Dataset extract -
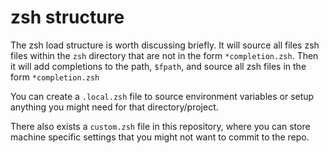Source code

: # zsh structure

The zsh load structure is worth discussing briefly. It will source all files zsh files within the `zsh` directory that are not in the form `*completion.zsh`. Then it will add completions to the path, `$fpath`, and source all zsh files in the form `*completion.zsh`

You can create a `.local.zsh` file to source environment variables or setup anything you might need for that directory/project.

There also exists a `custom.zsh` file in this repository, where you can store machine specific settings that you might not want to commit to the repo.
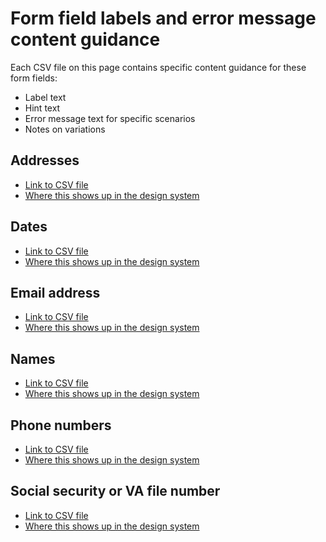 # Form field labels and error message content guidance

Each CSV file on this page contains specific content guidance for these form fields:
- Label text
- Hint text
- Error message text for specific scenarios
- Notes on variations

## Addresses
- [Link to CSV file](https://dvagov.sharepoint.com/:x:/r/sites/SitewideCAIA/Shared%20Documents/4.0%20Style%20guide/Form%20fields%20and%20error%20messages%20for%20VADS/Addresses_form.patterns_VADS.xlsx?d=w166ffacdac084b578c6d52519bfb46ba&csf=1&web=1&e=NFaaxR)
- [Where this shows up in the design system](https://design.va.gov/patterns/ask-users-for/addresses#content-considerations)

## Dates
- [Link to CSV file](https://dvagov.sharepoint.com/:x:/r/sites/SitewideCAIA/Shared%20Documents/4.0%20Style%20guide/Form%20fields%20and%20error%20messages%20for%20VADS/Dates_form.patterns_VADS.xlsx?d=w6dea8257ca5242d390309bcc9a95a656&csf=1&web=1&e=vrXDwg)
- [Where this shows up in the design system](https://design.va.gov/patterns/ask-users-for/dates#content-considerations)

## Email address
- [Link to CSV file](https://dvagov.sharepoint.com/:x:/r/sites/SitewideCAIA/Shared%20Documents/4.0%20Style%20guide/Form%20fields%20and%20error%20messages%20for%20VADS/Email_form.patterns_VADS.xlsx?d=wb247dd568ca0401aaa5ba775f75a1dce&csf=1&web=1&e=9H02n9)
- [Where this shows up in the design system](https://design.va.gov/patterns/ask-users-for/email-address#content-considerations)

## Names
- [Link to CSV file](https://dvagov.sharepoint.com/:x:/r/sites/SitewideCAIA/Shared%20Documents/4.0%20Style%20guide/Form%20fields%20and%20error%20messages%20for%20VADS/Names_form.patterns_VADS.xlsx?d=wa2a40a510b904317afa03b6234b3868c&csf=1&web=1&e=NTH4fA)
- [Where this shows up in the design system](https://design.va.gov/patterns/ask-users-for/names#content-considerations)

## Phone numbers
- [Link to CSV file](https://dvagov.sharepoint.com/:x:/r/sites/SitewideCAIA/Shared%20Documents/4.0%20Style%20guide/Form%20fields%20and%20error%20messages%20for%20VADS/Phone.numbers_form.patterns_VADS.xlsx?d=w1836ce1773794161b3871aa8f678278d&csf=1&web=1&e=srZ2JW)
- [Where this shows up in the design system](https://design.va.gov/patterns/ask-users-for/phone-numbers#content-considerations)

## Social security or VA file number
- [Link to CSV file](https://dvagov.sharepoint.com/:x:/r/sites/SitewideCAIA/Shared%20Documents/4.0%20Style%20guide/Form%20fields%20and%20error%20messages%20for%20VADS/Social.security_form.patterns_VADS.xlsx?d=wdd79d44b6fdb4561aac688a9832a0e1e&csf=1&web=1&e=Oy5Rzq)
- [Where this shows up in the design system](https://design.va.gov/patterns/ask-users-for/social-security-number#content-considerations)
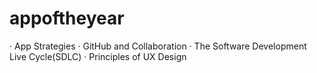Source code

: # appoftheyear
·      App Strategies  ·      GitHub and Collaboration  ·      The Software Development Live Cycle(SDLC)  ·      Principles of UX Design
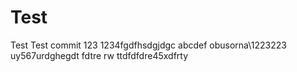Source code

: # Test
Test
Test commit
123
1234fgdfhsdgjdgc
abcdef
obusorna\1223223
uy567urdghegdt
fdtre rw ttdfdfdre45xdfrty
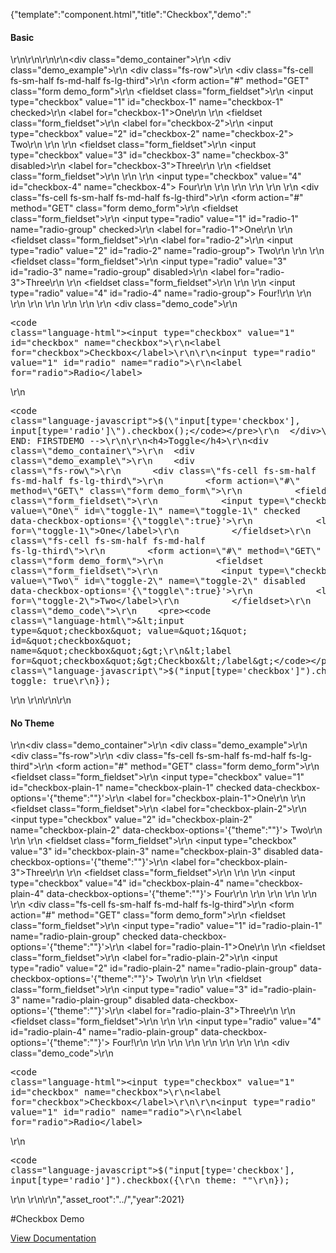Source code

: {"template":"component.html","title":"Checkbox","demo":"<h4>Basic</h4>\r\n\r\n<!-- START: FIRSTDEMO -->\r\n\r\n<div class=\"demo_container\">\r\n  <div class=\"demo_example\">\r\n    <div class=\"fs-row\">\r\n      <div class=\"fs-cell fs-sm-half fs-md-half fs-lg-third\">\r\n        <form action=\"#\" method=\"GET\" class=\"form demo_form\">\r\n          <fieldset class=\"form_fieldset\">\r\n            <input type=\"checkbox\" value=\"1\" id=\"checkbox-1\" name=\"checkbox-1\" checked>\r\n            <label for=\"checkbox-1\">One</label>\r\n          </fieldset>\r\n          <fieldset class=\"form_fieldset\">\r\n            <label for=\"checkbox-2\">\r\n              <input type=\"checkbox\" value=\"2\" id=\"checkbox-2\" name=\"checkbox-2\"> Two\r\n            </label>\r\n          </fieldset>\r\n          <fieldset class=\"form_fieldset\">\r\n            <input type=\"checkbox\" value=\"3\" id=\"checkbox-3\" name=\"checkbox-3\" disabled>\r\n            <label for=\"checkbox-3\">Three</label>\r\n          </fieldset>\r\n          <fieldset class=\"form_fieldset\">\r\n            <label>\r\n              <span>\r\n                <input type=\"checkbox\" value=\"4\" id=\"checkbox-4\" name=\"checkbox-4\"> Four\r\n              </span>\r\n            </label>\r\n          </fieldset>\r\n        </form>\r\n      </div>\r\n      <div class=\"fs-cell fs-sm-half fs-md-half fs-lg-third\">\r\n        <form action=\"#\" method=\"GET\" class=\"form demo_form\">\r\n          <fieldset class=\"form_fieldset\">\r\n            <input type=\"radio\" value=\"1\" id=\"radio-1\" name=\"radio-group\" checked>\r\n            <label for=\"radio-1\">One</label>\r\n          </fieldset>\r\n          <fieldset class=\"form_fieldset\">\r\n            <label for=\"radio-2\">\r\n              <input type=\"radio\" value=\"2\" id=\"radio-2\" name=\"radio-group\"> Two\r\n            </label>\r\n          </fieldset>\r\n          <fieldset class=\"form_fieldset\">\r\n            <input type=\"radio\" value=\"3\" id=\"radio-3\" name=\"radio-group\" disabled>\r\n            <label for=\"radio-3\">Three</label>\r\n          </fieldset>\r\n          <fieldset class=\"form_fieldset\">\r\n            <label>\r\n              <span>\r\n                <input type=\"radio\" value=\"4\" id=\"radio-4\" name=\"radio-group\"> Four!\r\n              </span>\r\n            </label>\r\n          </fieldset>\r\n        </form>\r\n      </div>\r\n    </div>\r\n  </div>\r\n  <div class=\"demo_code\">\r\n    <pre><code class=\"language-html\">&lt;input type=&quot;checkbox&quot; value=&quot;1&quot; id=&quot;checkbox&quot; name=&quot;checkbox&quot;&gt;\r\n&lt;label for=&quot;checkbox&quot;&gt;Checkbox&lt;/label&gt;\r\n\r\n&lt;input type=&quot;radio&quot; value=&quot;1&quot; id=&quot;radio&quot; name=&quot;radio&quot;&gt;\r\n&lt;label for=&quot;radio&quot;&gt;Radio&lt;/label&gt;</code></pre>\r\n    <pre><code class=\"language-javascript\">$(\"input[type='checkbox'], input[type='radio']\").checkbox();</code></pre>\r\n  </div>\r\n</div>\r\n\r\n<!-- END: FIRSTDEMO -->\r\n\r\n<h4>Toggle</h4>\r\n<div class=\"demo_container\">\r\n  <div class=\"demo_example\">\r\n    <div class=\"fs-row\">\r\n      <div class=\"fs-cell fs-sm-half fs-md-half fs-lg-third\">\r\n        <form action=\"#\" method=\"GET\" class=\"form demo_form\">\r\n          <fieldset class=\"form_fieldset\">\r\n            <input type=\"checkbox\" value=\"One\" id=\"toggle-1\" name=\"toggle-1\" checked data-checkbox-options='{\"toggle\":true}'>\r\n            <label for=\"toggle-1\">One</label>\r\n          </fieldset>\r\n        </form>\r\n      </div>\r\n      <div class=\"fs-cell fs-sm-half fs-md-half fs-lg-third\">\r\n        <form action=\"#\" method=\"GET\" class=\"form demo_form\">\r\n          <fieldset class=\"form_fieldset\">\r\n            <input type=\"checkbox\" value=\"Two\" id=\"toggle-2\" name=\"toggle-2\" disabled data-checkbox-options='{\"toggle\":true}'>\r\n            <label for=\"toggle-2\">Two</label>\r\n          </fieldset>\r\n        </form>\r\n      </div>\r\n    </div>\r\n  </div>\r\n  <div class=\"demo_code\">\r\n    <pre><code class=\"language-html\">&lt;input type=&quot;checkbox&quot; value=&quot;1&quot; id=&quot;checkbox&quot; name=&quot;checkbox&quot;&gt;\r\n&lt;label for=&quot;checkbox&quot;&gt;Checkbox&lt;/label&gt;</code></pre>\r\n    <pre><code class=\"language-javascript\">$(\"input[type='checkbox']\").checkbox({\r\n  toggle: true\r\n});</code></pre>\r\n  </div>\r\n</div>\r\n\r\n<h4>No Theme</h4>\r\n<div class=\"demo_container\">\r\n  <div class=\"demo_example\">\r\n    <div class=\"fs-row\">\r\n      <div class=\"fs-cell fs-sm-half fs-md-half fs-lg-third\">\r\n        <form action=\"#\" method=\"GET\" class=\"form demo_form\">\r\n          <fieldset class=\"form_fieldset\">\r\n            <input type=\"checkbox\" value=\"1\" id=\"checkbox-plain-1\" name=\"checkbox-plain-1\" checked data-checkbox-options='{\"theme\":\"\"}'>\r\n            <label for=\"checkbox-plain-1\">One</label>\r\n          </fieldset>\r\n          <fieldset class=\"form_fieldset\">\r\n            <label for=\"checkbox-plain-2\">\r\n              <input type=\"checkbox\" value=\"2\" id=\"checkbox-plain-2\" name=\"checkbox-plain-2\" data-checkbox-options='{\"theme\":\"\"}'> Two\r\n            </label>\r\n          </fieldset>\r\n          <fieldset class=\"form_fieldset\">\r\n            <input type=\"checkbox\" value=\"3\" id=\"checkbox-plain-3\" name=\"checkbox-plain-3\" disabled data-checkbox-options='{\"theme\":\"\"}'>\r\n            <label for=\"checkbox-plain-3\">Three</label>\r\n          </fieldset>\r\n          <fieldset class=\"form_fieldset\">\r\n            <label>\r\n              <span>\r\n                <input type=\"checkbox\" value=\"4\" id=\"checkbox-plain-4\" name=\"checkbox-plain-4\" data-checkbox-options='{\"theme\":\"\"}'> Four\r\n              </span>\r\n            </label>\r\n          </fieldset>\r\n        </form>\r\n      </div>\r\n      <div class=\"fs-cell fs-sm-half fs-md-half fs-lg-third\">\r\n        <form action=\"#\" method=\"GET\" class=\"form demo_form\">\r\n          <fieldset class=\"form_fieldset\">\r\n            <input type=\"radio\" value=\"1\" id=\"radio-plain-1\" name=\"radio-plain-group\" checked data-checkbox-options='{\"theme\":\"\"}'>\r\n            <label for=\"radio-plain-1\">One</label>\r\n          </fieldset>\r\n          <fieldset class=\"form_fieldset\">\r\n            <label for=\"radio-plain-2\">\r\n              <input type=\"radio\" value=\"2\" id=\"radio-plain-2\" name=\"radio-plain-group\" data-checkbox-options='{\"theme\":\"\"}'> Two\r\n            </label>\r\n          </fieldset>\r\n          <fieldset class=\"form_fieldset\">\r\n            <input type=\"radio\" value=\"3\" id=\"radio-plain-3\" name=\"radio-plain-group\" disabled data-checkbox-options='{\"theme\":\"\"}'>\r\n            <label for=\"radio-plain-3\">Three</label>\r\n          </fieldset>\r\n          <fieldset class=\"form_fieldset\">\r\n            <label>\r\n              <span>\r\n                <input type=\"radio\" value=\"4\" id=\"radio-plain-4\" name=\"radio-plain-group\" data-checkbox-options='{\"theme\":\"\"}'> Four!\r\n              </span>\r\n            </label>\r\n          </fieldset>\r\n        </form>\r\n      </div>\r\n    </div>\r\n  </div>\r\n  <div class=\"demo_code\">\r\n    <pre><code class=\"language-html\">&lt;input type=&quot;checkbox&quot; value=&quot;1&quot; id=&quot;checkbox&quot; name=&quot;checkbox&quot;&gt;\r\n&lt;label for=&quot;checkbox&quot;&gt;Checkbox&lt;/label&gt;\r\n\r\n&lt;input type=&quot;radio&quot; value=&quot;1&quot; id=&quot;radio&quot; name=&quot;radio&quot;&gt;\r\n&lt;label for=&quot;radio&quot;&gt;Radio&lt;/label&gt;</code></pre>\r\n    <pre><code class=\"language-javascript\">$(\"input[type='checkbox'], input[type='radio']\").checkbox({\r\n  theme: \"\"\r\n});</code></pre>\r\n  </div>\r\n</div>\r\n","asset_root":"../","year":2021}

 #Checkbox Demo
<p class="back_link"><a href="https://formstone.it/components/checkbox">View Documentation</a></p>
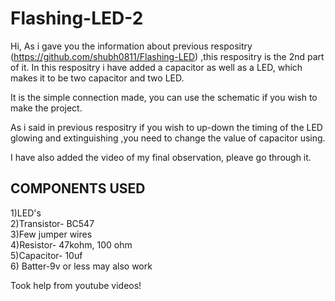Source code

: # Flashing-LED-2

Hi,
As i gave you the information about previous respositry (https://github.com/shubh0811/Flashing-LED) ,this respositry is the 2nd part of it. In this respositry i have added a capacitor as well as a LED, which makes it to be two capacitor and two LED.

It is the simple connection made, you can use the schematic if you wish to make the project.

As i said in previous respositry if you wish to up-down the timing of the LED glowing and extinguishing ,you need to change the value of capacitor using.

I have also added the video of my final observation, pleave go through it.

 ## COMPONENTS USED
1)LED's                                              
2)Transistor- BC547                                     
3)Few jumper wires                                                   
4)Resistor- 47kohm, 100 ohm                                                              
5)Capacitor- 10uf                                                          
6) Batter-9v or less may also work                                                                   

Took help from youtube videos!
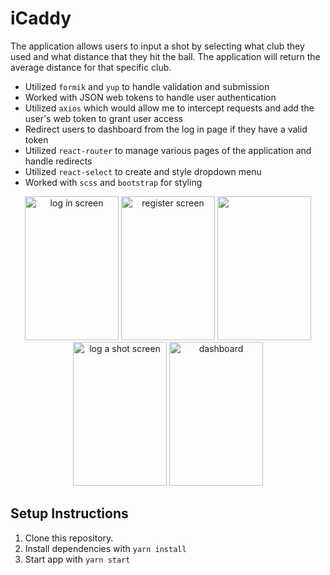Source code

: # iCaddy

The application allows users to input a shot by selecting what club they used and what distance that they hit the ball. The application will return the average distance for that specific club.

- Utilized `formik` and `yup` to handle validation and submission
- Worked with JSON web tokens to handle user authentication
- Utilized `axios` which would allow me to intercept requests and add the user's web token to grant user access
- Redirect users to dashboard from the log in page if they have a valid token
- Utilized `react-router` to manage various pages of the application and handle redirects
- Utilized `react-select` to create and style dropdown menu
- Worked with `scss` and `bootstrap` for styling

<div align="center">

<img width="150" height="230" alt="log in screen" src="https://user-images.githubusercontent.com/54158919/79132927-27c5a300-7d79-11ea-82ae-69eae3481cfb.png">

<img width="150" height="230" alt="register screen" src="https://user-images.githubusercontent.com/54158919/79132402-44ada680-7d78-11ea-975e-9e7668b9359e.png">

<img width="150" height="230" src="https://user-images.githubusercontent.com/54158919/79132526-79b9f900-7d78-11ea-9429-00324117c8e6.png">

<img width="150" height="230" alt="log a shot screen" src="https://user-images.githubusercontent.com/54158919/79132569-91917d00-7d78-11ea-8bbb-a80972c89b40.png">

<img width="150" height="230" alt="dashboard" src="https://user-images.githubusercontent.com/54158919/79132591-9c4c1200-7d78-11ea-8d40-62f0fe2e2ad5.png">

</div>

## Setup Instructions

1. Clone this repository.
2. Install dependencies with `yarn install`
3. Start app with `yarn start`
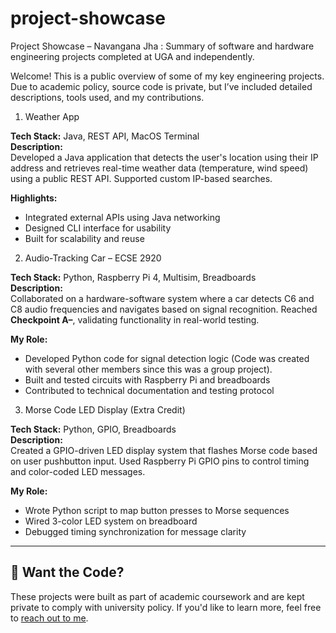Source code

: # project-showcase
Project Showcase – Navangana Jha : Summary of software and hardware engineering projects completed at UGA and independently.

Welcome! This is a public overview of some of my key engineering projects. Due to academic policy, source code is private, but I’ve included detailed descriptions, tools used, and my contributions.

1. Weather App

**Tech Stack:** Java, REST API, MacOS Terminal  
**Description:**  
Developed a Java application that detects the user's location using their IP address and retrieves real-time weather data (temperature, wind speed) using a public REST API. Supported custom IP-based searches.

**Highlights:**
- Integrated external APIs using Java networking
- Designed CLI interface for usability
- Built for scalability and reuse


2. Audio-Tracking Car – ECSE 2920

**Tech Stack:** Python, Raspberry Pi 4, Multisim, Breadboards  
**Description:**  
Collaborated on a hardware-software system where a car detects C6 and C8 audio frequencies and navigates based on signal recognition. Reached **Checkpoint A–**, validating functionality in real-world testing.

**My Role:**
- Developed Python code for signal detection logic (Code was created with several other members since this was a group project).
- Built and tested circuits with Raspberry Pi and breadboards
- Contributed to technical documentation and testing protocol


3. Morse Code LED Display (Extra Credit)

**Tech Stack:** Python, GPIO, Breadboards  
**Description:**  
Created a GPIO-driven LED display system that flashes Morse code based on user pushbutton input. Used Raspberry Pi GPIO pins to control timing and color-coded LED messages.

**My Role:**
- Wrote Python script to map button presses to Morse sequences
- Wired 3-color LED system on breadboard
- Debugged timing synchronization for message clarity

---

## 📩 Want the Code?

These projects were built as part of academic coursework and are kept private to comply with university policy. If you'd like to learn more, feel free to [reach out to me](mailto:navanganajha05@gmail.com).
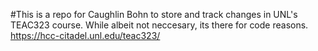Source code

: #This is a repo for Caughlin Bohn to store and track changes in UNL's TEAC323 course. 
While albeit not neccesary, its there for code reasons.
https://hcc-citadel.unl.edu/teac323/
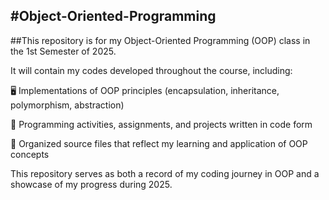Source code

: #Object-Oriented-Programming
---
##This repository is for my Object-Oriented Programming (OOP) class in the 1st Semester of 2025.

It will contain my codes developed throughout the course, including:

🖥️ Implementations of OOP principles (encapsulation, inheritance, polymorphism, abstraction)

🚀 Programming activities, assignments, and projects written in code form

📂 Organized source files that reflect my learning and application of OOP concepts

This repository serves as both a record of my coding journey in OOP and a showcase of my progress during 2025.
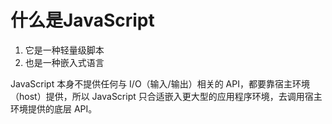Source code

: # 什么是JavaScript

1. 它是一种轻量级脚本
2. 也是一种嵌入式语言

JavaScript 本身不提供任何与 I/O（输入/输出）相关的 API，都要靠宿主环境（host）提供，所以 JavaScript 只合适嵌入更大型的应用程序环境，去调用宿主环境提供的底层 API。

What the task asks - All that the answer may contain is the exact text of the lines from the one with "Created a GPIO-driven" through the last line of the material, pictures excluded.

Response to this exercise -
Created a GPIO-driven LED display system that flashes Morse code based on user pushbutton input. Used Raspberry Pi GPIO pins to control timing and color-coded LED messages.

**My Role:**
- Wrote Python script to map button presses to Morse sequences
- Wired 3-color LED system on breadboard
- Debugged timing synchronization for message clarity

---

## 📩 Want the Code?

These projects were built as part of academic coursework and are kept private to comply with university policy. If you'd like to learn more, feel free to [reach out to me](mailto:navanganajha05@gmail.com).
Source code

: #This is a repo for Caughlin Bohn to store and track changes in UNL's TEAC323 course. 
While albeit not neccesary, its there for code reasons.
https://hcc-citadel.unl.edu/teac323/
Source code

: #Object-Oriented-Programming
---
##This repository is for my Object-Oriented Programming (OOP) class in the 1st Semester of 2025.

It will contain my codes developed throughout the course, including:

🖥️ Implementations of OOP principles (encapsulation, inheritance, polymorphism, abstraction)

🚀 Programming activities, assignments, and projects written in code form

📂 Organized source files that reflect my learning and application of OOP concepts

This repository serves as both a record of my coding journey in OOP and a showcase of my progress during 2025.
Source code

: # 什么是JavaScript

1. 它是一种轻量级脚本
2. 也是一种嵌入式语言

JavaScript 本身不提供任何与 I/O（输入/输出）相关的 API，都要靠宿主环境（host）提供，所以 JavaScript 只合适嵌入更大型的应用程序环境，去调用宿主环境提供的底层 API。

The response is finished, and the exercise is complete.